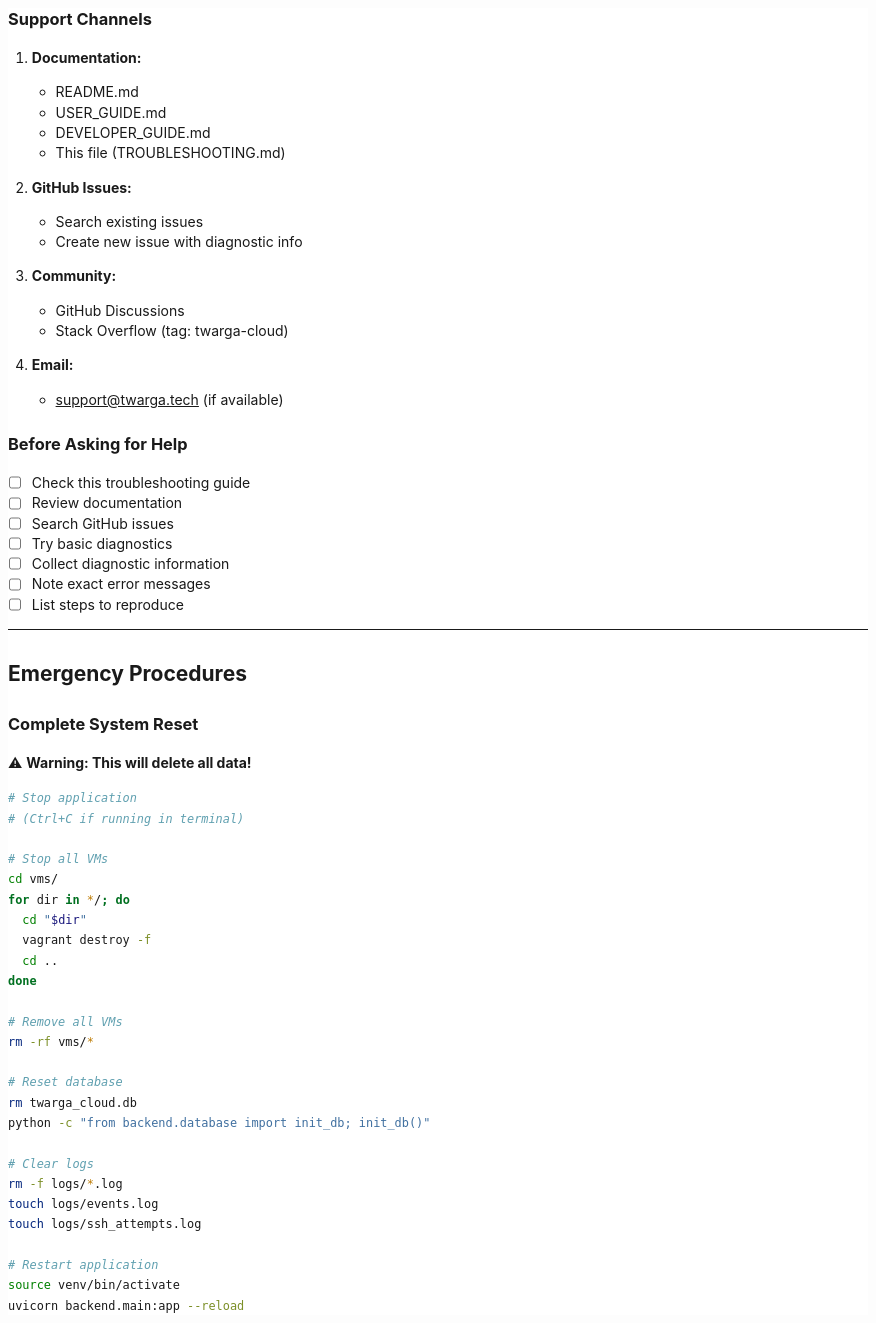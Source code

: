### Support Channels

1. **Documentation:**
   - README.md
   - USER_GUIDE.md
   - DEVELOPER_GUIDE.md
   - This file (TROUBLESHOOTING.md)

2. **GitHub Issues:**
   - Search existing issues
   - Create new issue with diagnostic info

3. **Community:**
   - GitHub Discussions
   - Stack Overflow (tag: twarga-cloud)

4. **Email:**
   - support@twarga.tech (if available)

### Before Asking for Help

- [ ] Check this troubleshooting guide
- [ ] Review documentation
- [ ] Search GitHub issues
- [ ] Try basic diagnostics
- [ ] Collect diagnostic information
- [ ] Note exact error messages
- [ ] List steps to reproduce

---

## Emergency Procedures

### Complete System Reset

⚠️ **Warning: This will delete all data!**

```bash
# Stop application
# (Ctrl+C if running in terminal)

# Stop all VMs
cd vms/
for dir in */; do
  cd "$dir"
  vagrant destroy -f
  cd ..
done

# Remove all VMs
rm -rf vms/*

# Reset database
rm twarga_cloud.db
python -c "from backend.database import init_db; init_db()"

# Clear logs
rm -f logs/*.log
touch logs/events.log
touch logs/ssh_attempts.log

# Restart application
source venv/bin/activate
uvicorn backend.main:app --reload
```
---
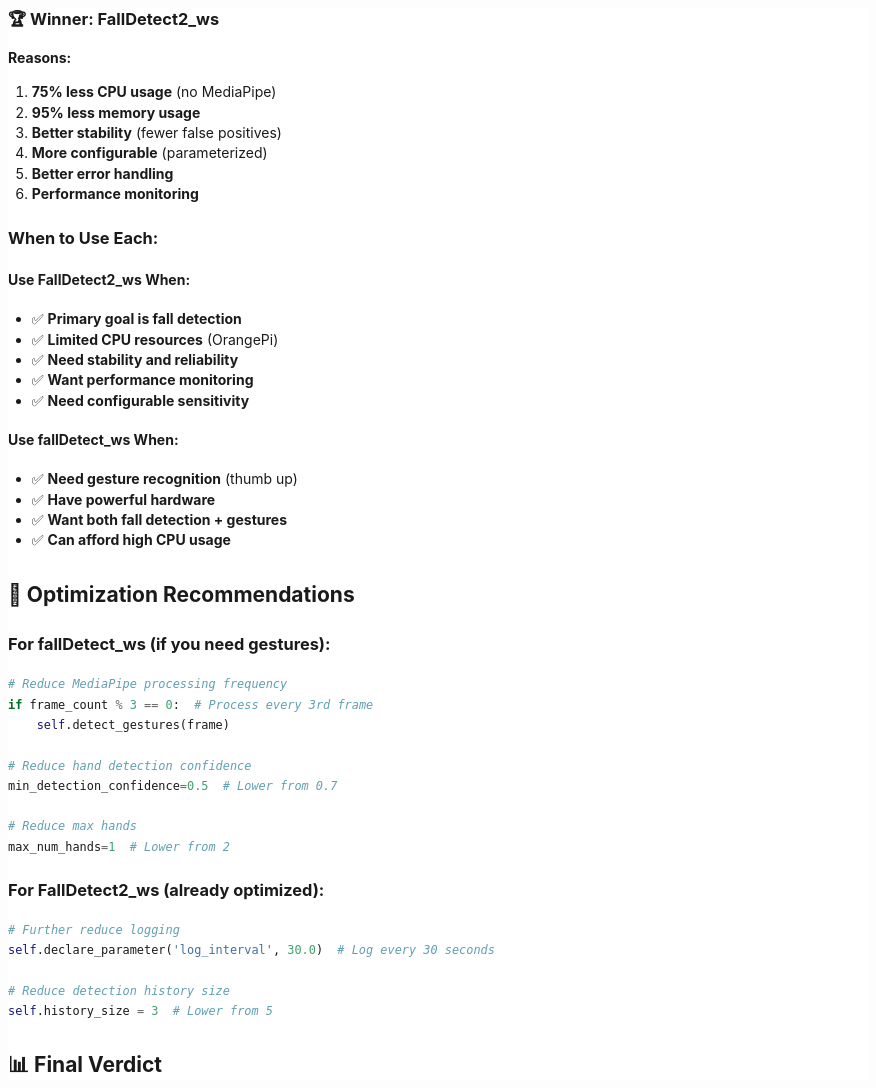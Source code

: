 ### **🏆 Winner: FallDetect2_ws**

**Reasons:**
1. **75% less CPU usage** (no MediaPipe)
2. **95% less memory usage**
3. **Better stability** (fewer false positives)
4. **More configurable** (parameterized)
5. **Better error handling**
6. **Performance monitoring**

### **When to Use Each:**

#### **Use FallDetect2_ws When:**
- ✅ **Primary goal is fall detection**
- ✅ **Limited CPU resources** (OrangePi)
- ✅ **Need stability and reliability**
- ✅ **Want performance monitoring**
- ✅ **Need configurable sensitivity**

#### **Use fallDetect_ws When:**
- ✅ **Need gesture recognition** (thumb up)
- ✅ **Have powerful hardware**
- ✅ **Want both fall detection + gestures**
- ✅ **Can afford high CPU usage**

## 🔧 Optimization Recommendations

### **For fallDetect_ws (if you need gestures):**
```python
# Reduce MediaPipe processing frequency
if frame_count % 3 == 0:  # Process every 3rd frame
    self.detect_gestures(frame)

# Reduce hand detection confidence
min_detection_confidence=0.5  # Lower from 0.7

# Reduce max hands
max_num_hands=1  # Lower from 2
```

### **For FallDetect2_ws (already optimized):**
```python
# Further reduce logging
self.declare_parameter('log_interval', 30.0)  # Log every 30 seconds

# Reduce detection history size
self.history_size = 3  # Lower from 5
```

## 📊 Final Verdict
==
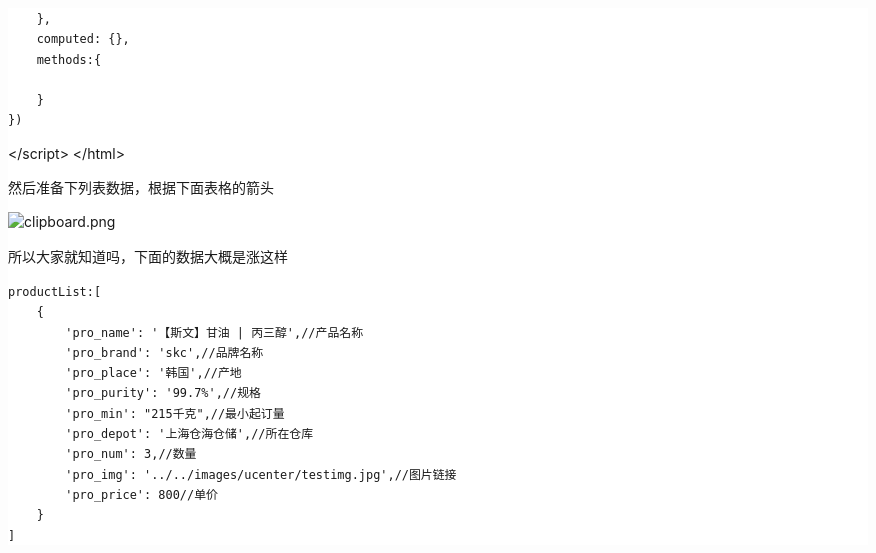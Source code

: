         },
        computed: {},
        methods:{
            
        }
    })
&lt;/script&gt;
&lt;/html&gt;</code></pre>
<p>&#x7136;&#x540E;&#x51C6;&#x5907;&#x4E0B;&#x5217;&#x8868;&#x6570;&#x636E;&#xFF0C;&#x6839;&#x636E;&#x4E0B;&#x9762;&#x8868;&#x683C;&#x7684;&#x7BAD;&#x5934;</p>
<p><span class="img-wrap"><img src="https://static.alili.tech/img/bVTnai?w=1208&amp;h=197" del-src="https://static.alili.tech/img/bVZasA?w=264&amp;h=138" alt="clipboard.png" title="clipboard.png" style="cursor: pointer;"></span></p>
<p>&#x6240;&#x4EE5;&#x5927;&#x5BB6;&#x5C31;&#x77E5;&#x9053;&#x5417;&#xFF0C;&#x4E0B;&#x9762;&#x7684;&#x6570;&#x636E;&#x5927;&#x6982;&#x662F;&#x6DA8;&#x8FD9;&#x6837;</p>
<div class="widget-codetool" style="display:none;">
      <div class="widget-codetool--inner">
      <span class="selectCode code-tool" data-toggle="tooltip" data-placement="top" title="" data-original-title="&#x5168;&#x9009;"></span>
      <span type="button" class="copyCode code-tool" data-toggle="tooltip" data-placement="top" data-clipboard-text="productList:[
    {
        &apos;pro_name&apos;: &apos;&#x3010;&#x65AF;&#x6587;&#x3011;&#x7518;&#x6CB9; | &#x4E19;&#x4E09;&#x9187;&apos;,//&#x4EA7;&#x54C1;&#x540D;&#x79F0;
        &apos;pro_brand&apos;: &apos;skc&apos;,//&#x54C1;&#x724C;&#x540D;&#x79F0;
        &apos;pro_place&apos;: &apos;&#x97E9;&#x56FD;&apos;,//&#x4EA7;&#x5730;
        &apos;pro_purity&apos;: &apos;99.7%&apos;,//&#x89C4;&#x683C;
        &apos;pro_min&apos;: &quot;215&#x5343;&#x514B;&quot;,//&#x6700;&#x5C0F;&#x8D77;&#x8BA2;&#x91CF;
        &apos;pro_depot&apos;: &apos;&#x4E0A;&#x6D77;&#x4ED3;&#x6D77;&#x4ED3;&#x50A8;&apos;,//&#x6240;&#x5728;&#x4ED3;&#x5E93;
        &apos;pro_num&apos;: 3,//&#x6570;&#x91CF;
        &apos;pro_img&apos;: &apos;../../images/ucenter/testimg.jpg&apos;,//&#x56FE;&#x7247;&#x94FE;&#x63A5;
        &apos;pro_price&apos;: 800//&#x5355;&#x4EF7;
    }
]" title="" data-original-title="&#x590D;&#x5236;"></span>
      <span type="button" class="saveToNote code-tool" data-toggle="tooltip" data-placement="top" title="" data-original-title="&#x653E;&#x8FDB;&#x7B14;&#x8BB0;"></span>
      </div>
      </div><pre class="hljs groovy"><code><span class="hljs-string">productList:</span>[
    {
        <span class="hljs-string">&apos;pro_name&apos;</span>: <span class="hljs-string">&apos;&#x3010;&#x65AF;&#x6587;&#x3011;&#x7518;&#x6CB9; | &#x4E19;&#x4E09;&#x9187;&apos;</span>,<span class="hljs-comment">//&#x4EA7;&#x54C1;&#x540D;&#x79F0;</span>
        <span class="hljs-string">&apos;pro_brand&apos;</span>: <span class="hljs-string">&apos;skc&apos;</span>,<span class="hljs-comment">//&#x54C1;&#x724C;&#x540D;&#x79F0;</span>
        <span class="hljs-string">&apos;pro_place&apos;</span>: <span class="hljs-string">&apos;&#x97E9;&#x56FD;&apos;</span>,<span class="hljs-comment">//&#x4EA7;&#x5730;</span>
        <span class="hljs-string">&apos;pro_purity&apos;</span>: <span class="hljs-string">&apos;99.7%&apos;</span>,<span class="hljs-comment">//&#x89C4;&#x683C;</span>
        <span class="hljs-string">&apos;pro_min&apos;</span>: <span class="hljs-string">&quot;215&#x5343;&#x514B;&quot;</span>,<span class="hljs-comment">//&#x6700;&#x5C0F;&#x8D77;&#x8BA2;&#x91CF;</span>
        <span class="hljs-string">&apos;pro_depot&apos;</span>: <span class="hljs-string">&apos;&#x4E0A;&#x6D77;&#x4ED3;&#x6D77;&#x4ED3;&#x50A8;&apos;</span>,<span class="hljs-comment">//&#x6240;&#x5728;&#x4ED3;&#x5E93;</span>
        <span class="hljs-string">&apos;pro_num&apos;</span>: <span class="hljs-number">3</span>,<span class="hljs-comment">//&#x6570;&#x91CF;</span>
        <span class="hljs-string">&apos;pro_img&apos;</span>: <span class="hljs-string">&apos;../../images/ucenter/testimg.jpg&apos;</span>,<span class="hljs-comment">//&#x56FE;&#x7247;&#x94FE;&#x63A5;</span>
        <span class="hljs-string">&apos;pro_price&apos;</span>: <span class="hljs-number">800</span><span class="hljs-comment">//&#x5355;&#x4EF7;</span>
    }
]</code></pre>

**What to do**
Look above for the line with "### **For FallDetect2_ws" and the line with "## 📊 Final Verdict". Retype those two lines and every line between them exactly, adding nothing.

**Solution**
### **For FallDetect2_ws (already optimized):**
```python
# Further reduce logging
self.declare_parameter('log_interval', 30.0)  # Log every 30 seconds

# Reduce detection history size
self.history_size = 3  # Lower from 5
```

## 📊 Final Verdict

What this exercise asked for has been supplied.